8. Drop your belongs or toss them at the blitzer’s face. When blitzed holding onto your belongings occupies two of your personal weapons and may detract from your balance. Holding items in your hand slows your reflexes and movements and get caught on the edges of the door when trying to enter. Dropping them on the ground to deal with the threat, but drop them to the opposite side the door opens. You do not want to impede the swing of the door or trip on them in the initial stage of the attack.

9. Spin naturally inward and toward your center if getting ready to open the door when you are rushed if you do not have time to enter and lock the door. Spinning inward and toward your center. This permits your inside hand to maneuver for a strike because your outside hand is likely be pressed against the assailant’s body. Using the inside hand to strike makes it harder for the assailant to defend against your strike. Depending on the on which side of the door the locks are located and which hand is dominant for unlocking the door. Your keys may be used as an improvised weapon when turning toward your center. Your free hand may be either hand that depends on the side of the door the lock is located.

Once the door is unlocked, you need at least 20-25 yards/meters distance from the assailant to get inside and lock the door before he reaches it, and more distance if he had a running start. Confronting the situation may be better as you can use your voice to attract attention. Your voice will be muffled from the walls of your home if he blitzes shoving the two of you through the door you are trying to enter.

If you are maneuvering through a metal security door, more time is needed to pull open and close the security gate and then lock it. This may take even longer if your security gate does not lock smoothly. An advantage of a security gate is this slows a violent offender down as he must stop the forward momentum from his sprint and reverse directions by pulling the door outward. He cannot ram through it, however opening the security door also takes longer for you to get inside as well. Once inside the gate quickly close lock the primary door as you call police.

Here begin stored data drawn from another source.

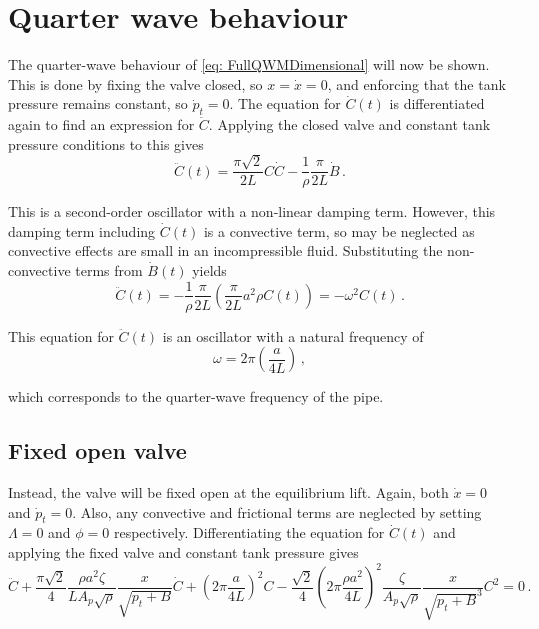 \section{Quarter wave behaviour} \label{sec: QWBehaviour}

The quarter-wave behaviour of \cref{eq: FullQWMDimensional} will now be shown.
This is done by fixing the valve closed, so $x = \dot{x} = 0$, and enforcing that the tank pressure remains constant, so $\dot{p}_t = 0$. The  equation for $\dot{C}(t)$ is differentiated again to find an expression for $\ddot{C}$. Applying the closed valve and constant tank pressure conditions to this gives
~
\begin{equation*}
    \ddot{C}(t) = \frac{\pi \sqrt{2}}{2 L} C \dot{C} - \frac{1}{\rho} \frac{\pi}{2 L} \dot{B} \, .
\end{equation*}

This is a second-order oscillator with a non-linear damping term. However, this damping term including $\dot{C}(t)$ is a convective term, so may be neglected as convective effects are small in an incompressible fluid. Substituting the non-convective terms from $\dot{B}(t)$ yields
~
\begin{equation*}
    \ddot{C}(t) = - \frac{1}{\rho} \frac{\pi}{2 L} \left( \frac{\pi}{2L} a^2 \rho C(t) \right) = - \omega^2 C(t) \, .
\end{equation*}

This equation for $\ddot{C}(t)$ is an oscillator with a natural frequency of
~
\begin{equation*}
    \omega = 2 \pi \left( \frac{a}{4 L} \right) \, ,
\end{equation*}

which corresponds to the quarter-wave frequency of the pipe.

\subsection{Fixed open valve}

Instead, the valve will be fixed open at the equilibrium lift. Again, both $\dot{x} = 0$ and $\dot{p}_t = 0$. Also, any convective and frictional terms are neglected by setting $\Lambda = 0$ and $\phi = 0$ respectively. Differentiating the equation for $\dot{C}(t)$ and applying the fixed valve and constant tank pressure gives
~
\begin{equation*}
    \ddot{C} + \frac{\pi \sqrt{2}}{4} \frac{\rho a^2 \zeta}{L A_p \sqrt{\rho}} \frac{x}{\sqrt{p_t + B}} \dot{C} +
    \left( 2 \pi \frac{a}{4 L} \right)^2 C -
    \frac{\sqrt{2}}{4} \left( 2 \pi \frac{\rho a^2}{4L} \right)^2 \frac{\zeta}{A_p \sqrt{\rho}} \frac{x}{\sqrt{p_t + B}^3} C^2 = 0 \, .
\end{equation*}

10. If you are proficient with a weapon, arm yourself. After locking an assailant out, if you have a firearm, now is the time to get it as it can become an effective equalizer. Always call the police immediately (not a boyfriend, husband, father, etc.). Having the police make contact with you can be a deterrent for the criminal hiding in the area, which may also protect your neighbors. When safe, share your scary situation with your neighbors so they can be aware of the assailant’s description and be more vigilant of in their neighborhood watch.

 

Safety Summary
Ten Options for Defending Against the Door Blitzer

  1. Assess the angles toward your door.
  2. Constantly scan your environment.
  3. Angle your body and leave space to maneuver.
  4. Face the most likely avenue of assailant approach.
  5. Assess distance and time.
  6. Rushing to enter the house may be dangerous.
  7. Maintain space between the door and your body.
  8. Spin naturally inward and toward your center.
  9. Drop your belongs or toss them at the blitzer’s face.
  10. If you are proficient with a weapon, arm yourself.